One could write a whole book on this.
Japan
In Daybook Truitt confessed to not enjoying her time in Japan. Hence it’s surprising to see the evocative recollections in pages 6-7 and following. Clearly the experience informed her subsequent creation, however difficult it was socially and practically.
Attribution of motive
Page 8:
Attribution of motive always bothers me: any person attributing motive to another person has prepared a Procustean bed and has the axe ready.
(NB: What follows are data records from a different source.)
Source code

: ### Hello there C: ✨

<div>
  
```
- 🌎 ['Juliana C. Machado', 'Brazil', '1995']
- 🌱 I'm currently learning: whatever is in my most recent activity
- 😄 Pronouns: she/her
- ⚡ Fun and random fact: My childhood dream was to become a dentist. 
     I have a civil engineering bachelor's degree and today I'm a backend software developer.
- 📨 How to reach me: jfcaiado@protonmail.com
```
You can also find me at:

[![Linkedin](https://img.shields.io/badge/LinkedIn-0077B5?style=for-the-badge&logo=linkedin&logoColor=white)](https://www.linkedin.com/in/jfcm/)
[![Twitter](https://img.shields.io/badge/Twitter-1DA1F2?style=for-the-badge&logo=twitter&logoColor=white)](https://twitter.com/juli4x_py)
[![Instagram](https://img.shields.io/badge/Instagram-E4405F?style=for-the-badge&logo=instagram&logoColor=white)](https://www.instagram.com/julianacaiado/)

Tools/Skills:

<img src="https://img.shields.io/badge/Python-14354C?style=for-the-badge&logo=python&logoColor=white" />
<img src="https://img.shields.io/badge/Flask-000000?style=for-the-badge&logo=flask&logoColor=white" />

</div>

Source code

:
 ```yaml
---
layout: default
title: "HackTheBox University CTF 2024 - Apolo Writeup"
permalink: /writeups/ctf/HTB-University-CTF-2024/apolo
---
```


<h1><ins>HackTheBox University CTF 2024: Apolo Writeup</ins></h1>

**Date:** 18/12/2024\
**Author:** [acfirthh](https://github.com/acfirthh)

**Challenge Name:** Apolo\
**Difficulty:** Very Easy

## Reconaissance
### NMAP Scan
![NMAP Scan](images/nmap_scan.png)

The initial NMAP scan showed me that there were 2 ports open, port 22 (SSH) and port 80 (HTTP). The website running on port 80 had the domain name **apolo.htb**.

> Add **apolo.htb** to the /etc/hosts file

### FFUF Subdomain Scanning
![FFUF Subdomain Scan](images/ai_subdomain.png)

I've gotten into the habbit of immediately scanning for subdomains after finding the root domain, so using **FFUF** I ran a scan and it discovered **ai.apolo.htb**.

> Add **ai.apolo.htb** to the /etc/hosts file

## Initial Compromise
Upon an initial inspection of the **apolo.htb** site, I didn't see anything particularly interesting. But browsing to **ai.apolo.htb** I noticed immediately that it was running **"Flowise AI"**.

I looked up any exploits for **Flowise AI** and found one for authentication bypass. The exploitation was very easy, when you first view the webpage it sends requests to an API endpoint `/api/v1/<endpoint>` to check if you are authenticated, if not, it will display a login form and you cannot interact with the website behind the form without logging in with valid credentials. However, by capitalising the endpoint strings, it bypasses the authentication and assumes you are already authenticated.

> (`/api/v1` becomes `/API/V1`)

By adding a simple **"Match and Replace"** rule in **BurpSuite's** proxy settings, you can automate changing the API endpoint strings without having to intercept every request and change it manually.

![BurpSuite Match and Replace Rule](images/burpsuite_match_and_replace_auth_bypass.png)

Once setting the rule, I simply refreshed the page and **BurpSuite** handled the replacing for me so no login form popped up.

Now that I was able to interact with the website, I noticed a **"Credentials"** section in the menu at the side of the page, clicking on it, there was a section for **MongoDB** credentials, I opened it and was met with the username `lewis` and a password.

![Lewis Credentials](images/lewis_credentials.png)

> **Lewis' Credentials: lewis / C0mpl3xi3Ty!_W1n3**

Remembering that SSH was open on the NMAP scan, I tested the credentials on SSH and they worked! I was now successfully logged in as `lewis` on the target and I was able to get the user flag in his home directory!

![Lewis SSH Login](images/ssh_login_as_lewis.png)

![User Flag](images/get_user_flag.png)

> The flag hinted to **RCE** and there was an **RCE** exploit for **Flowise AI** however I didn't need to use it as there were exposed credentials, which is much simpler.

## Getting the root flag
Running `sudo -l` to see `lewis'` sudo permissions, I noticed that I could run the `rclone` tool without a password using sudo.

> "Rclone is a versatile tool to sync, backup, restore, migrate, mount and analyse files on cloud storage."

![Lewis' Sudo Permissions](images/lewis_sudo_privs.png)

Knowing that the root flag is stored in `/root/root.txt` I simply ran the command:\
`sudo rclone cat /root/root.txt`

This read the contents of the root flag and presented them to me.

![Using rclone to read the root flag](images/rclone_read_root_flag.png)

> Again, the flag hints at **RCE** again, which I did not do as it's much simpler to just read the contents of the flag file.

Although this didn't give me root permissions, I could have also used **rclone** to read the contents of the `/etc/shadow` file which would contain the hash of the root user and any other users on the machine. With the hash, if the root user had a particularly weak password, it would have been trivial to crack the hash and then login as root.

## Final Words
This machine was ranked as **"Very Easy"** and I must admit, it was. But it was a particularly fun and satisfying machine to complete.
This is in defiance of Michael Fried, quoted by Rosalind Krauss in an Artforum piece from 1972, and in apparent defiance of Krauss as well. That willingness to attribute motive is the essential difference between critics and artists. Few critics can pull it off, namely the few who have spent time in the trenches of the studio. Nowadays much criticism is merely protracted attribution of motive. It is of no value.
A world unnamed
Page 10:
The experience on which I depend for living and for work remains perfectly immediate, and I like living in a world unnamed.
I’m going to try to remember this as I age, should I be blessed to continue working. Though by the end of the page she has left the oven on and ruined a batch of cookies she was making for her granddaughter.
Remembering being born
Page 13:
My memory is long. I don’t know anyone else who remembers being born. I wish I did so we could compare notes.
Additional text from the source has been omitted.